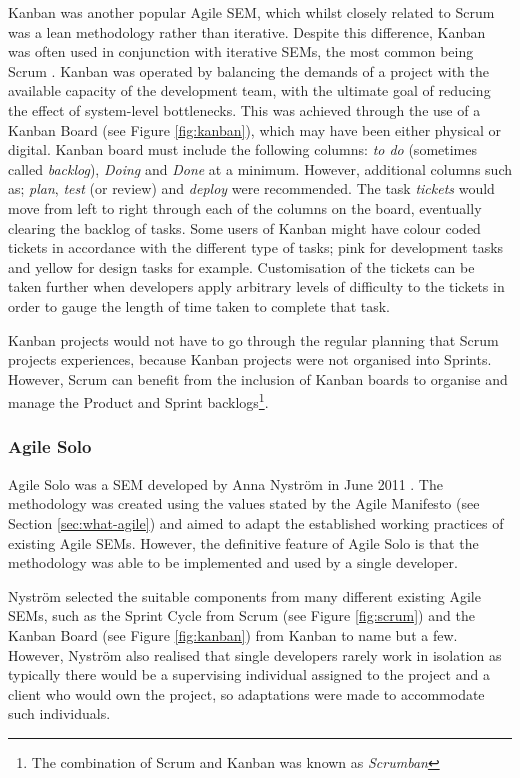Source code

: \documentclass[final]{cmpreport}
\begin{document}
			Kanban was another popular Agile SEM, which whilst closely related to Scrum was a lean methodology rather than iterative. Despite this difference, Kanban was often used in conjunction with iterative SEMs, the most common being Scrum \citep{kanban}. Kanban was operated by balancing the demands of a project with the available capacity of the development team, with the ultimate goal of reducing the effect of system-level bottlenecks. This was achieved through the use of a Kanban Board (see Figure \ref{fig:kanban}), which may have been either physical or digital. Kanban board must include the following columns: \emph{to do} (sometimes called \textit{backlog}), \emph{Doing} and \emph{Done} at a minimum. However, additional columns such as; \emph{plan}, \emph{test} (or review) and \emph{deploy} were recommended. The task \emph{tickets} would move from left to right through each of the columns on the board, eventually clearing the backlog of tasks. Some users of Kanban might have colour coded tickets in accordance with the different type of tasks; pink for development tasks and yellow for design tasks for example. Customisation of the tickets can be taken further when developers apply arbitrary levels of difficulty to the tickets in order to gauge the length of time taken to complete that task. 
			
			Kanban projects would not have to go through the regular planning that Scrum projects experiences, because Kanban projects were not organised into Sprints. However, Scrum can benefit from the inclusion of Kanban boards to organise and manage the Product and Sprint backlogs\footnote{The combination of Scrum and Kanban was known as \textit{Scrumban}}.
			
			\subsubsection{Agile Solo} \label{sec:agile-solo}
			Agile Solo was a SEM developed by Anna Nystr{\"o}m in June 2011 \citep{AgileSolo}. The methodology was created using the values stated by the Agile Manifesto (see Section \ref{sec:what-agile}) and aimed to adapt the established working practices of existing Agile SEMs. However, the definitive feature of Agile Solo is that the methodology was able to be implemented and used by a single developer. 
			
			Nystr{\"o}m selected the suitable components from many different existing Agile SEMs, such as the Sprint Cycle from Scrum (see Figure \ref{fig:scrum}) and the Kanban Board (see Figure \ref{fig:kanban}) from Kanban to name but a few. However, Nystr{\"o}m also realised that single developers rarely work in isolation as typically there would be a supervising individual assigned to the project and a client who would own the project, so adaptations were made to accommodate such individuals.
			
\end{document}
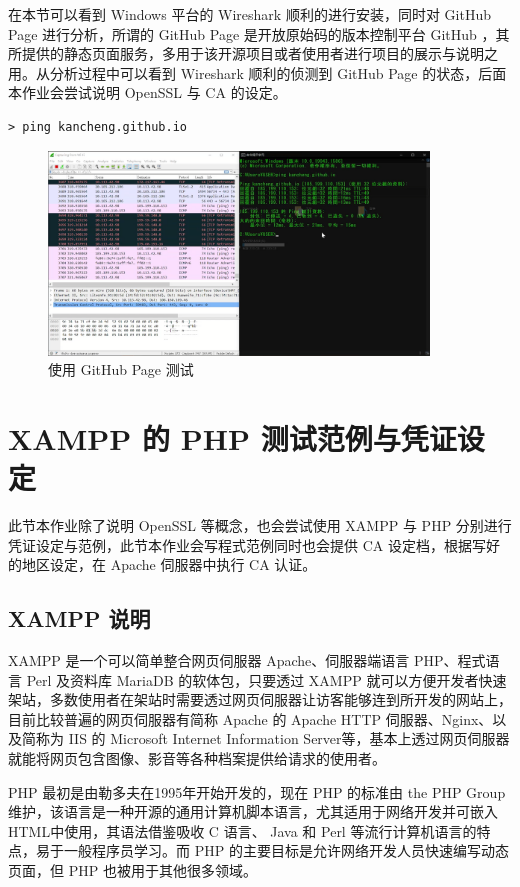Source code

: 在本节可以看到 Windows 平台的 Wireshark 顺利的进行安装，同时对 GitHub Page 进行分析，所谓的 GitHub Page 是开放原始码的版本控制平台 GitHub ，其所提供的静态页面服务，多用于该开源项目或者使用者进行项目的展示与说明之用。从分析过程中可以看到 Wireshark 顺利的侦测到 GitHub Page 的状态，后面本作业会尝试说明 OpenSSL 与 CA 的设定。

\begin{Verbatim}
> ping kancheng.github.io
\end{Verbatim}

\begin{figure}[htb]
\centering 
\includegraphics[width=0.90\textwidth]{img/ch1s1m11.png} 
\caption{使用 GitHub Page 测试}
\label{Test}
\end{figure}


\section{XAMPP 的 PHP 测试范例与凭证设定}

此节本作业除了说明 OpenSSL 等概念，也会尝试使用 XAMPP 与 PHP 分别进行凭证设定与范例，此节本作业会写程式范例同时也会提供 CA 设定档，根据写好的地区设定，在 Apache 伺服器中执行 CA 认证。

\subsection{XAMPP 说明}

XAMPP 是一个可以简单整合网页伺服器 Apache、伺服器端语言 PHP、程式语言 Perl 及资料库 MariaDB 的软体包，只要透过 XAMPP 就可以方便开发者快速架站，多数使用者在架站时需要透过网页伺服器让访客能够连到所开发的网站上，目前比较普遍的网页伺服器有简称 Apache 的 Apache HTTP 伺服器、Nginx、以及简称为 IIS 的 Microsoft Internet Information Server等，基本上透过网页伺服器就能将网页包含图像、影音等各种档案提供给请求的使用者。

PHP 最初是由勒多夫在1995年开始开发的，现在 PHP 的标准由 the PHP Group 维护，该语言是一种开源的通用计算机脚本语言，尤其适用于网络开发并可嵌入HTML中使用，其语法借鉴吸收 C 语言、 Java 和 Perl 等流行计算机语言的特点，易于一般程序员学习。而 PHP 的主要目标是允许网络开发人员快速编写动态页面，但 PHP 也被用于其他很多领域。

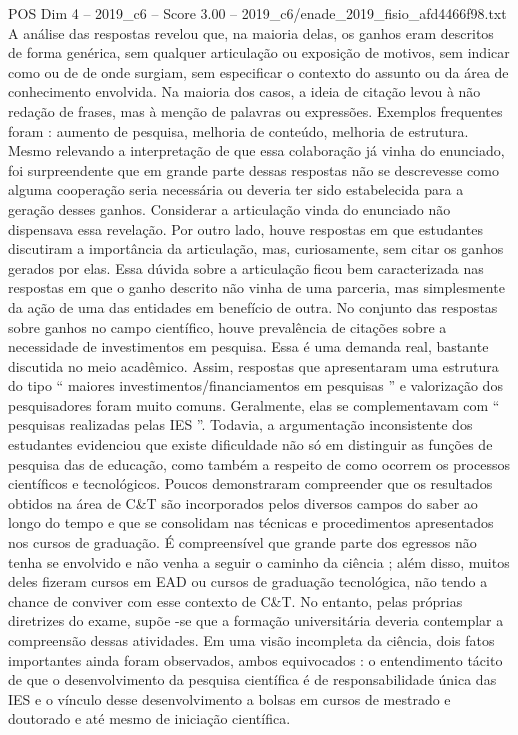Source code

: \begin{textsample}{POS Dim 4 – 2019\_c6 – Score 3.00 – 2019\_c6/enade\_2019\_fisio\_afd4466f98.txt}
A análise das respostas revelou que, na maioria delas, os ganhos eram descritos de forma genérica, sem qualquer articulação ou exposição de motivos, sem indicar como ou de de onde surgiam, sem especificar o contexto do assunto ou da área de conhecimento envolvida.
Na maioria dos casos, a ideia de citação levou à não redação de frases, mas à menção de palavras ou expressões.
Exemplos frequentes foram : aumento de pesquisa, melhoria de conteúdo, melhoria de estrutura.
Mesmo relevando a interpretação de que essa colaboração já vinha do enunciado, foi surpreendente que em grande parte dessas respostas não se descrevesse como alguma cooperação seria necessária ou deveria ter sido estabelecida para a geração desses ganhos.
Considerar a articulação vinda do enunciado não dispensava essa revelação.
Por outro lado, houve respostas em que estudantes discutiram a importância da articulação, mas, curiosamente, sem citar os ganhos gerados por elas.
Essa dúvida sobre a articulação ficou bem caracterizada nas respostas em que o ganho descrito não vinha de uma parceria, mas simplesmente da ação de uma das entidades em benefício de outra.
No conjunto das respostas sobre ganhos no campo científico, houve prevalência de citações sobre a necessidade de investimentos em pesquisa.
Essa é uma demanda real, bastante discutida no meio acadêmico.
Assim, respostas que apresentaram uma estrutura do tipo “ maiores investimentos/financiamentos em pesquisas ” e valorização dos pesquisadores foram muito comuns.
Geralmente, elas se complementavam com “ pesquisas realizadas pelas IES ”.
Todavia, a argumentação inconsistente dos estudantes evidenciou que existe dificuldade não só em distinguir as funções de pesquisa das de educação, como também a respeito de como ocorrem os processos científicos e tecnológicos.
Poucos demonstraram compreender que os resultados obtidos na área de C\&T são incorporados pelos diversos campos do saber ao longo do tempo e que se consolidam nas técnicas e procedimentos apresentados nos cursos de graduação.
É compreensível que grande parte dos egressos não tenha se envolvido e não venha a seguir o caminho da ciência ; além disso, muitos deles fizeram cursos em EAD ou cursos de graduação tecnológica, não tendo a chance de conviver com esse contexto de C\&T.
No entanto, pelas próprias diretrizes do exame, supõe -se que a formação universitária deveria contemplar a compreensão dessas atividades.
Em uma visão incompleta da ciência, dois fatos importantes ainda foram observados, ambos equivocados : o entendimento tácito de que o desenvolvimento da pesquisa científica é de responsabilidade única das IES e o vínculo desse desenvolvimento a bolsas em cursos de mestrado e doutorado e até mesmo de iniciação científica.

\end{textsample}
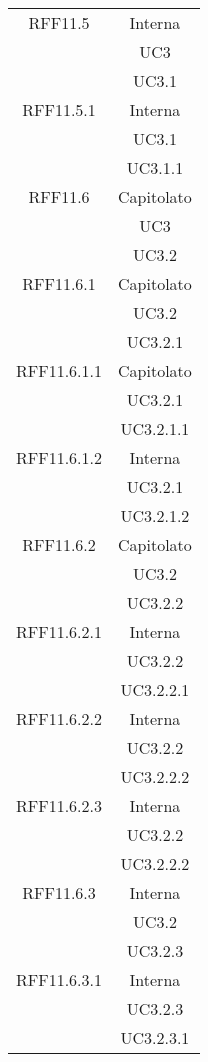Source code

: \begin{longtable}{|c|c|}
\midrule
RFF11.5
& Interna\\
& UC3\\
& UC3.1\\

\midrule
RFF11.5.1
& Interna\\
& UC3.1\\
& UC3.1.1\\

\midrule
RFF11.6
& Capitolato\\
& UC3\\
& UC3.2\\

\midrule
RFF11.6.1
& Capitolato\\
& UC3.2\\
& UC3.2.1\\

\midrule
RFF11.6.1.1
& Capitolato\\
& UC3.2.1\\
& UC3.2.1.1\\

\midrule
RFF11.6.1.2
& Interna\\
& UC3.2.1\\
& UC3.2.1.2\\

\midrule
RFF11.6.2
& Capitolato\\
& UC3.2\\
& UC3.2.2\\

\midrule
RFF11.6.2.1
& Interna\\
& UC3.2.2\\
& UC3.2.2.1\\

\midrule
RFF11.6.2.2
& Interna\\
& UC3.2.2\\
& UC3.2.2.2\\

\midrule
RFF11.6.2.3
& Interna\\
& UC3.2.2\\
& UC3.2.2.2\\

\midrule
RFF11.6.3
& Interna\\
& UC3.2\\
& UC3.2.3\\

\midrule
RFF11.6.3.1
& Interna\\
& UC3.2.3\\
& UC3.2.3.1\\


\end{longtable}
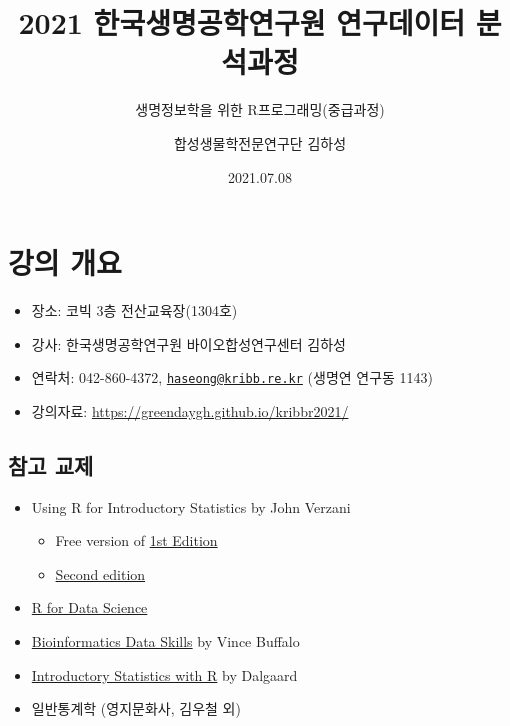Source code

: \documentclass[
]{book}
\title{2021 한국생명공학연구원 연구데이터 분석과정}
\subtitle{생명정보학을 위한 R프로그래밍(중급과정)}
\author{합성생물학전문연구단 김하성}
\date{2021.07.08}
\providecommand{\tightlist}{%
  \setlength{\itemsep}{0pt}\setlength{\parskip}{0pt}}
\begin{document}
\maketitle

{
\setcounter{tocdepth}{1}
\tableofcontents
}
\hypertarget{introduction}{%
\chapter{강의 개요}\label{introduction}}

\begin{itemize}
\tightlist
\item
  장소: 코빅 3층 전산교육장(1304호)
\item
  강사: 한국생명공학연구원 바이오합성연구센터 김하성
\item
  연락처: 042-860-4372, \href{mailto:haseong@kribb.re.kr}{\nolinkurl{haseong@kribb.re.kr}} (생명연 연구동 1143)
\item
  강의자료: \url{https://greendaygh.github.io/kribbr2021/}
\end{itemize}

\hypertarget{References_n_books}{%
\section{참고 교제}\label{References_n_books}}

\begin{itemize}
\tightlist
\item
  Using R for Introductory Statistics by John Verzani

  \begin{itemize}
  \tightlist
  \item
    Free version of \href{https://cran.r-project.org/doc/contrib/Verzani-SimpleR.pdf}{1st Edition}
  \item
    \href{https://www.crcpress.com/Using-R-for-Introductory-Statistics-Second-Edition/Verzani/p/book/9781466590731}{Second edition}
  \end{itemize}
\item
  \href{https://r4ds.had.co.nz}{R for Data Science}
\item
  \href{http://2.droppdf.com/files/5aTvl/bioinformatics-data-skills.pdf}{Bioinformatics Data Skills} by Vince Buffalo
\item
  \href{http://www.academia.dk/BiologiskAntropologi/Epidemiologi/PDF/Introductory_Statistics_with_R__2nd_ed.pdf}{Introductory Statistics with R} by Dalgaard
\item
  일반통계학 (영지문화사, 김우철 외)
\end{itemize}
\end{document}
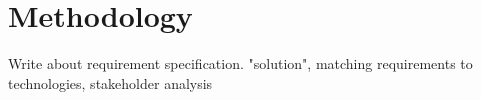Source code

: \section{Methodology}

Write about requirement specification. "solution", matching requirements to technologies, stakeholder analysis
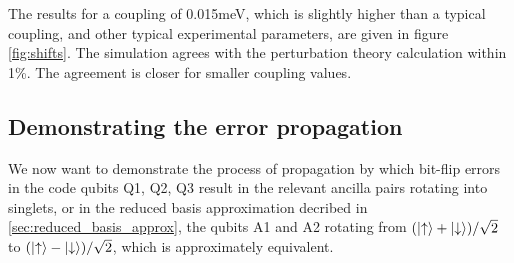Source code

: \documentclass{report}
\begin{document}
The results for a coupling of 0.015\unit{\milli\electronvolt}, which is slightly higher than a typical coupling, and other typical experimental parameters, are given in figure \ref{fig:shifts}. The simulation agrees with the perturbation theory calculation within 1\%. The agreement is closer for smaller coupling values.

\subsection{Demonstrating the error propagation}
We now want to demonstrate the process of propagation by which bit-flip errors in the code qubits Q1, Q2, Q3 result in the relevant ancilla pairs rotating into singlets, or in the reduced basis approximation decribed in \ref{sec:reduced_basis_approx}, the qubits A1 and A2 rotating from $(\ket{\uparrow} + \ket{\downarrow})/\sqrt{2}$ to $(\ket{\uparrow} - \ket{\downarrow})/\sqrt{2}$, which is approximately equivalent.
\end{document}

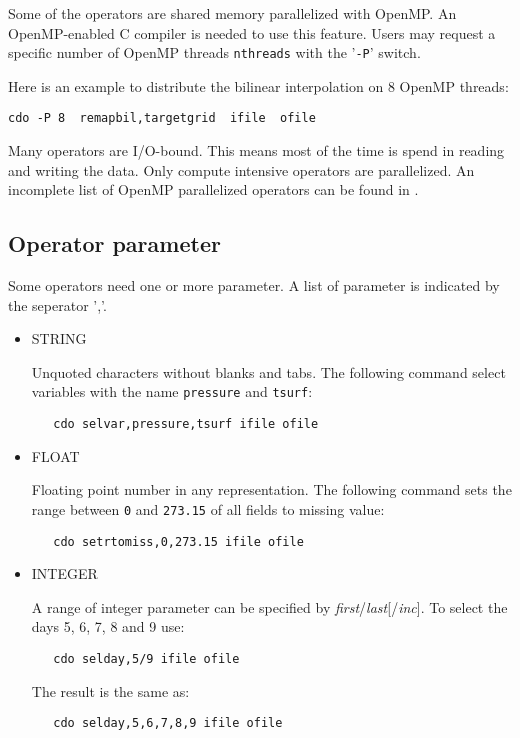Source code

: Some of the {\CDO} operators are shared memory parallelized with OpenMP.
An OpenMP-enabled C compiler is needed to use this feature.
Users may request a specific number of OpenMP threads {\tt nthreads} with the '{\tt -P}' switch.

Here is an example to distribute the bilinear interpolation on 8 OpenMP threads:
\begin{lstlisting}[frame=single, backgroundcolor=\color{pcolor2}, basicstyle=\ttfamily, columns=flexible]
   cdo -P 8  remapbil,targetgrid  ifile  ofile
\end{lstlisting}

Many {\CDO} operators are I/O-bound. This means most of the time is spend in reading and writing the data. 
Only compute intensive {\CDO} operators are parallelized. 
An incomplete list of OpenMP parallelized operators can be found in .

\subsection{Operator parameter}

Some operators need one or more parameter. A list of parameter is indicated by the seperator ','.

\begin{itemize}
\item STRING

Unquoted characters without blanks and tabs.
The following command select variables with the name {\tt pressure} and {\tt tsurf}:
\begin{verbatim}
   cdo selvar,pressure,tsurf ifile ofile
\end{verbatim}

\item FLOAT

Floating point number in any representation.
The following command sets the range between {\tt 0} and {\tt 273.15}
of all fields to missing value:
\begin{verbatim}
   cdo setrtomiss,0,273.15 ifile ofile
\end{verbatim}

\item INTEGER

A range of integer parameter can be specified by {\it first}/{\it last}[/{\it inc}].
To select the days 5, 6, 7, 8 and 9 use:
\begin{verbatim}
   cdo selday,5/9 ifile ofile
\end{verbatim}
The result is the same as:
\begin{verbatim}
   cdo selday,5,6,7,8,9 ifile ofile
\end{verbatim}
\end{itemize}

□ □ □ □ □

EXERCISE PROMPT
The lines to return are those with the string "label" in them; copy each from the entries above.

COMPLETED EXERCISE
			\subsubsection{Agile Solo} \label{sec:agile-solo}
\label{Test}
\chapter{강의 개요}\label{introduction}}
\section{참고 교제}\label{References_n_books}}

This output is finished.